[[ DATA, beginning ]]
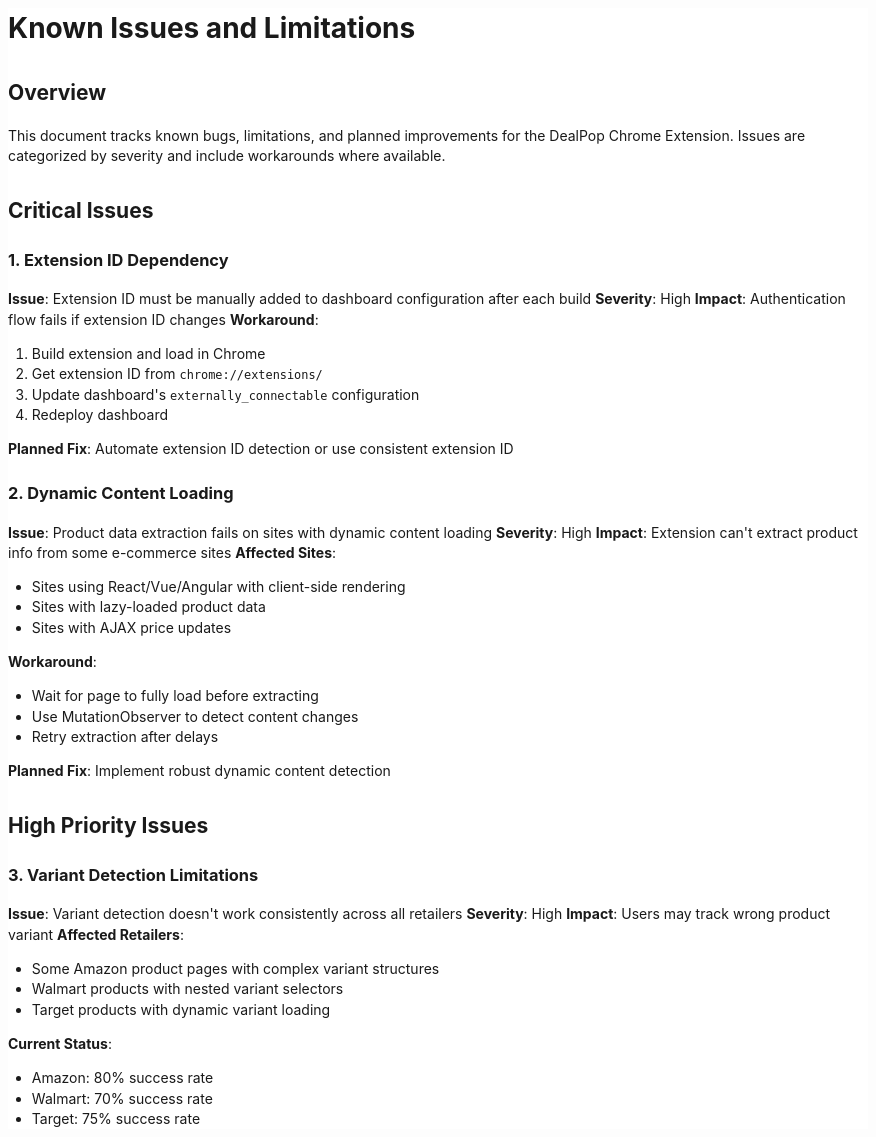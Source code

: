 # Known Issues and Limitations

## Overview

This document tracks known bugs, limitations, and planned improvements for the DealPop Chrome Extension. Issues are categorized by severity and include workarounds where available.

## Critical Issues

### 1. Extension ID Dependency
**Issue**: Extension ID must be manually added to dashboard configuration after each build
**Severity**: High
**Impact**: Authentication flow fails if extension ID changes
**Workaround**: 
1. Build extension and load in Chrome
2. Get extension ID from `chrome://extensions/`
3. Update dashboard's `externally_connectable` configuration
4. Redeploy dashboard

**Planned Fix**: Automate extension ID detection or use consistent extension ID

### 2. Dynamic Content Loading
**Issue**: Product data extraction fails on sites with dynamic content loading
**Severity**: High
**Impact**: Extension can't extract product info from some e-commerce sites
**Affected Sites**: 
- Sites using React/Vue/Angular with client-side rendering
- Sites with lazy-loaded product data
- Sites with AJAX price updates

**Workaround**: 
- Wait for page to fully load before extracting
- Use MutationObserver to detect content changes
- Retry extraction after delays

**Planned Fix**: Implement robust dynamic content detection

## High Priority Issues

### 3. Variant Detection Limitations
**Issue**: Variant detection doesn't work consistently across all retailers
**Severity**: High
**Impact**: Users may track wrong product variant
**Affected Retailers**:
- Some Amazon product pages with complex variant structures
- Walmart products with nested variant selectors
- Target products with dynamic variant loading

**Current Status**: 
- Amazon: 80% success rate
- Walmart: 70% success rate  
- Target: 75% success rate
[[ DATA, end ]]
- WORK REQUIRED: Without the pictures, write out the lines from the beginning of the entries through the line with "### 2. Dynamic Content Loading".

- PROBLEM SOLUTION:
Source code

: # Known Issues and Limitations

## Overview

This document tracks known bugs, limitations, and planned improvements for the DealPop Chrome Extension. Issues are categorized by severity and include workarounds where available.

## Critical Issues

### 1. Extension ID Dependency
**Issue**: Extension ID must be manually added to dashboard configuration after each build
**Severity**: High
**Impact**: Authentication flow fails if extension ID changes
**Workaround**: 
1. Build extension and load in Chrome
2. Get extension ID from `chrome://extensions/`
3. Update dashboard's `externally_connectable` configuration
4. Redeploy dashboard

**Planned Fix**: Automate extension ID detection or use consistent extension ID

### 2. Dynamic Content Loading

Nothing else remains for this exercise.